WHAT TO DO
Your task is to output the data exactly as it stands.

TASK INPUTS
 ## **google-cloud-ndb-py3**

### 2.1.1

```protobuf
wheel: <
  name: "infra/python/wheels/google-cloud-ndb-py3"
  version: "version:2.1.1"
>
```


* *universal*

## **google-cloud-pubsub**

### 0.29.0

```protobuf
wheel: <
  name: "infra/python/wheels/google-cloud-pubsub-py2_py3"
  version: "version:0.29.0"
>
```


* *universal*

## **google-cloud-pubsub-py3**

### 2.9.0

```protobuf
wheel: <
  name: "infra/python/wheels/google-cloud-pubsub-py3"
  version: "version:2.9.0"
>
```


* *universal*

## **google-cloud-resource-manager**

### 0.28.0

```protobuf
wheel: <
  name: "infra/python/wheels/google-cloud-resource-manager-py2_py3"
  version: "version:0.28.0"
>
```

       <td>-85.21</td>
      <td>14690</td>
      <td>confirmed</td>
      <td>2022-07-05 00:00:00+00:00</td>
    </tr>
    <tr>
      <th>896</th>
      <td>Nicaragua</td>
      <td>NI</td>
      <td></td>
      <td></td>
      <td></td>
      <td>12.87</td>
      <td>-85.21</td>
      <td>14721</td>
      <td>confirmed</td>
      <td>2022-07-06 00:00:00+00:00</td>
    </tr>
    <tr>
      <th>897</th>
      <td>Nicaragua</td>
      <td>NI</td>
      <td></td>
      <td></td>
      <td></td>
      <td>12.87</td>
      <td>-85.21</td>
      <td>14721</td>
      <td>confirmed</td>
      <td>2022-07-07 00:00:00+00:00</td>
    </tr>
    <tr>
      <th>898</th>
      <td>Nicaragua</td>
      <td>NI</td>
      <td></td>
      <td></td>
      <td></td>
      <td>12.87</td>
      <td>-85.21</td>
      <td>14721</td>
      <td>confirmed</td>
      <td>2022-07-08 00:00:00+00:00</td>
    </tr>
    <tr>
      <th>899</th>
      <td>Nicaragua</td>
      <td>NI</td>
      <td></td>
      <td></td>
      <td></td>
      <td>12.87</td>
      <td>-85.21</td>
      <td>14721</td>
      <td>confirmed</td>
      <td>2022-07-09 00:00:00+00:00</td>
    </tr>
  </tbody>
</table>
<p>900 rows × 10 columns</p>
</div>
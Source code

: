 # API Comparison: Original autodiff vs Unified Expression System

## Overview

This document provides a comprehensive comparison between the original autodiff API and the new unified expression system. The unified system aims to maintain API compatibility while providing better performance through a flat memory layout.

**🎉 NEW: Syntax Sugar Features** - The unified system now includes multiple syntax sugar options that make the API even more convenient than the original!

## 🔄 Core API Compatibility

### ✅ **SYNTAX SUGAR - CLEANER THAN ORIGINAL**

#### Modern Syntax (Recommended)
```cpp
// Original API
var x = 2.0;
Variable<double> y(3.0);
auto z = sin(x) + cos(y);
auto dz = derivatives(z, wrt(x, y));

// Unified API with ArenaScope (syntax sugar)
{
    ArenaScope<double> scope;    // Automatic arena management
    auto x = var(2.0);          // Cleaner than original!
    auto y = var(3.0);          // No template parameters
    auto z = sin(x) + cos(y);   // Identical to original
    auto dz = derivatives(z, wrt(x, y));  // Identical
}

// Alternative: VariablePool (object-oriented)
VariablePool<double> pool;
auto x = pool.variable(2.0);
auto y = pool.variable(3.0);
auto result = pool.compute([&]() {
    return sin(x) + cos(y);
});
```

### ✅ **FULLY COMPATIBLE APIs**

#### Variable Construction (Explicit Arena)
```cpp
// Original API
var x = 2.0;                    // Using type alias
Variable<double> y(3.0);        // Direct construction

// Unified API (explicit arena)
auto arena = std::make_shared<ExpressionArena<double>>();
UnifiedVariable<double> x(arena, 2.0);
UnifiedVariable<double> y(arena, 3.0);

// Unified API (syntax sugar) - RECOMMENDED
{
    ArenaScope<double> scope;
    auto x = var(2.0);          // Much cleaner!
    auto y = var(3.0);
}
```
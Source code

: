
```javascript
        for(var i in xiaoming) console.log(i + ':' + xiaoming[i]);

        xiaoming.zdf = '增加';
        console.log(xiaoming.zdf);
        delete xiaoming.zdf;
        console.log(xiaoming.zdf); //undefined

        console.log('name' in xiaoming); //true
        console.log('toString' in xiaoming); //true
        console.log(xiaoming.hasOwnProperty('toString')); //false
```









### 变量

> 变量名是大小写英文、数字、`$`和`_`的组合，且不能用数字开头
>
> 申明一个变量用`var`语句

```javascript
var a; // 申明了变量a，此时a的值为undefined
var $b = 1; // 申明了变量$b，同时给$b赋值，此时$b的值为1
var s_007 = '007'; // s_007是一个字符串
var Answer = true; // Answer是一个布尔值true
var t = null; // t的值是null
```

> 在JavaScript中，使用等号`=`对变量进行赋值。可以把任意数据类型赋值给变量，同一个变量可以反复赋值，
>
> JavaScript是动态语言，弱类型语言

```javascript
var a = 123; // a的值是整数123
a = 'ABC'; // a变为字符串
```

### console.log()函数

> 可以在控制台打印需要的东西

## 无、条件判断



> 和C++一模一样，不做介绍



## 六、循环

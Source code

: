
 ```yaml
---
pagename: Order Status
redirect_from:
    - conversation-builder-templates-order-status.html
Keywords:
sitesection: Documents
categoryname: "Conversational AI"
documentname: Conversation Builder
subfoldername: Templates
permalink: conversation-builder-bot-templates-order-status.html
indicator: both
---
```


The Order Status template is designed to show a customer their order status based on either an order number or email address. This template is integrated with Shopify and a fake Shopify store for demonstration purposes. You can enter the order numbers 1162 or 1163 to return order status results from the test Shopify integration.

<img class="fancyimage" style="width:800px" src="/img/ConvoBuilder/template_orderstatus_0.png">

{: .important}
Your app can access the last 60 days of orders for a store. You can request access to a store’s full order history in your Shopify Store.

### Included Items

SOLUTION TO THIS PROBLEM
 ## **google-cloud-ndb-py3**

### 2.1.1

```protobuf
wheel: <
  name: "infra/python/wheels/google-cloud-ndb-py3"
  version: "version:2.1.1"
>
```


* *universal*

## **google-cloud-pubsub**

### 0.29.0

```protobuf
wheel: <
  name: "infra/python/wheels/google-cloud-pubsub-py2_py3"
  version: "version:0.29.0"
>
```


* *universal*

## **google-cloud-pubsub-py3**

### 2.9.0

```protobuf
wheel: <
  name: "infra/python/wheels/google-cloud-pubsub-py3"
  version: "version:2.9.0"
>
```


* *universal*

## **google-cloud-resource-manager**

### 0.28.0

```protobuf
wheel: <
  name: "infra/python/wheels/google-cloud-resource-manager-py2_py3"
  version: "version:0.28.0"
>
```

       <td>-85.21</td>
      <td>14690</td>
      <td>confirmed</td>
      <td>2022-07-05 00:00:00+00:00</td>
    </tr>
    <tr>
      <th>896</th>
      <td>Nicaragua</td>
      <td>NI</td>
      <td></td>
      <td></td>
      <td></td>
      <td>12.87</td>
      <td>-85.21</td>
      <td>14721</td>
      <td>confirmed</td>
      <td>2022-07-06 00:00:00+00:00</td>
    </tr>
    <tr>
      <th>897</th>
      <td>Nicaragua</td>
      <td>NI</td>
      <td></td>
      <td></td>
      <td></td>
      <td>12.87</td>
      <td>-85.21</td>
      <td>14721</td>
      <td>confirmed</td>
      <td>2022-07-07 00:00:00+00:00</td>
    </tr>
    <tr>
      <th>898</th>
      <td>Nicaragua</td>
      <td>NI</td>
      <td></td>
      <td></td>
      <td></td>
      <td>12.87</td>
      <td>-85.21</td>
      <td>14721</td>
      <td>confirmed</td>
      <td>2022-07-08 00:00:00+00:00</td>
    </tr>
    <tr>
      <th>899</th>
      <td>Nicaragua</td>
      <td>NI</td>
      <td></td>
      <td></td>
      <td></td>
      <td>12.87</td>
      <td>-85.21</td>
      <td>14721</td>
      <td>confirmed</td>
      <td>2022-07-09 00:00:00+00:00</td>
    </tr>
  </tbody>
</table>
<p>900 rows × 10 columns</p>
</div>
Source code

: # API Comparison: Original autodiff vs Unified Expression System

## Overview

This document provides a comprehensive comparison between the original autodiff API and the new unified expression system. The unified system aims to maintain API compatibility while providing better performance through a flat memory layout.

**🎉 NEW: Syntax Sugar Features** - The unified system now includes multiple syntax sugar options that make the API even more convenient than the original!

## 🔄 Core API Compatibility

### ✅ **SYNTAX SUGAR - CLEANER THAN ORIGINAL**

#### Modern Syntax (Recommended)
```cpp
// Original API
var x = 2.0;
Variable<double> y(3.0);
auto z = sin(x) + cos(y);
auto dz = derivatives(z, wrt(x, y));

// Unified API with ArenaScope (syntax sugar)
{
    ArenaScope<double> scope;    // Automatic arena management
    auto x = var(2.0);          // Cleaner than original!
    auto y = var(3.0);          // No template parameters
    auto z = sin(x) + cos(y);   // Identical to original
    auto dz = derivatives(z, wrt(x, y));  // Identical
}

// Alternative: VariablePool (object-oriented)
VariablePool<double> pool;
auto x = pool.variable(2.0);
auto y = pool.variable(3.0);
auto result = pool.compute([&]() {
    return sin(x) + cos(y);
});
```

### ✅ **FULLY COMPATIBLE APIs**

#### Variable Construction (Explicit Arena)
```cpp
// Original API
var x = 2.0;                    // Using type alias
Variable<double> y(3.0);        // Direct construction

// Unified API (explicit arena)
auto arena = std::make_shared<ExpressionArena<double>>();
UnifiedVariable<double> x(arena, 2.0);
UnifiedVariable<double> y(arena, 3.0);

// Unified API (syntax sugar) - RECOMMENDED
{
    ArenaScope<double> scope;
    auto x = var(2.0);          // Much cleaner!
    auto y = var(3.0);
}
```
Source code

:
```javascript
        for(var i in xiaoming) console.log(i + ':' + xiaoming[i]);

        xiaoming.zdf = '增加';
        console.log(xiaoming.zdf);
        delete xiaoming.zdf;
        console.log(xiaoming.zdf); //undefined

        console.log('name' in xiaoming); //true
        console.log('toString' in xiaoming); //true
        console.log(xiaoming.hasOwnProperty('toString')); //false
```









### 变量

> 变量名是大小写英文、数字、`$`和`_`的组合，且不能用数字开头
>
> 申明一个变量用`var`语句

```javascript
var a; // 申明了变量a，此时a的值为undefined
var $b = 1; // 申明了变量$b，同时给$b赋值，此时$b的值为1
var s_007 = '007'; // s_007是一个字符串
var Answer = true; // Answer是一个布尔值true
var t = null; // t的值是null
```

> 在JavaScript中，使用等号`=`对变量进行赋值。可以把任意数据类型赋值给变量，同一个变量可以反复赋值，
>
> JavaScript是动态语言，弱类型语言

```javascript
var a = 123; // a的值是整数123
a = 'ABC'; // a变为字符串
```

### console.log()函数

> 可以在控制台打印需要的东西

## 无、条件判断



> 和C++一模一样，不做介绍



## 六、循环

Source code

:
 ```yaml
---
pagename: Order Status
redirect_from:
    - conversation-builder-templates-order-status.html
Keywords:
sitesection: Documents
categoryname: "Conversational AI"
documentname: Conversation Builder
subfoldername: Templates
permalink: conversation-builder-bot-templates-order-status.html
indicator: both
---
```


The Order Status template is designed to show a customer their order status based on either an order number or email address. This template is integrated with Shopify and a fake Shopify store for demonstration purposes. You can enter the order numbers 1162 or 1163 to return order status results from the test Shopify integration.

<img class="fancyimage" style="width:800px" src="/img/ConvoBuilder/template_orderstatus_0.png">

{: .important}
Your app can access the last 60 days of orders for a store. You can request access to a store’s full order history in your Shopify Store.

### Included Items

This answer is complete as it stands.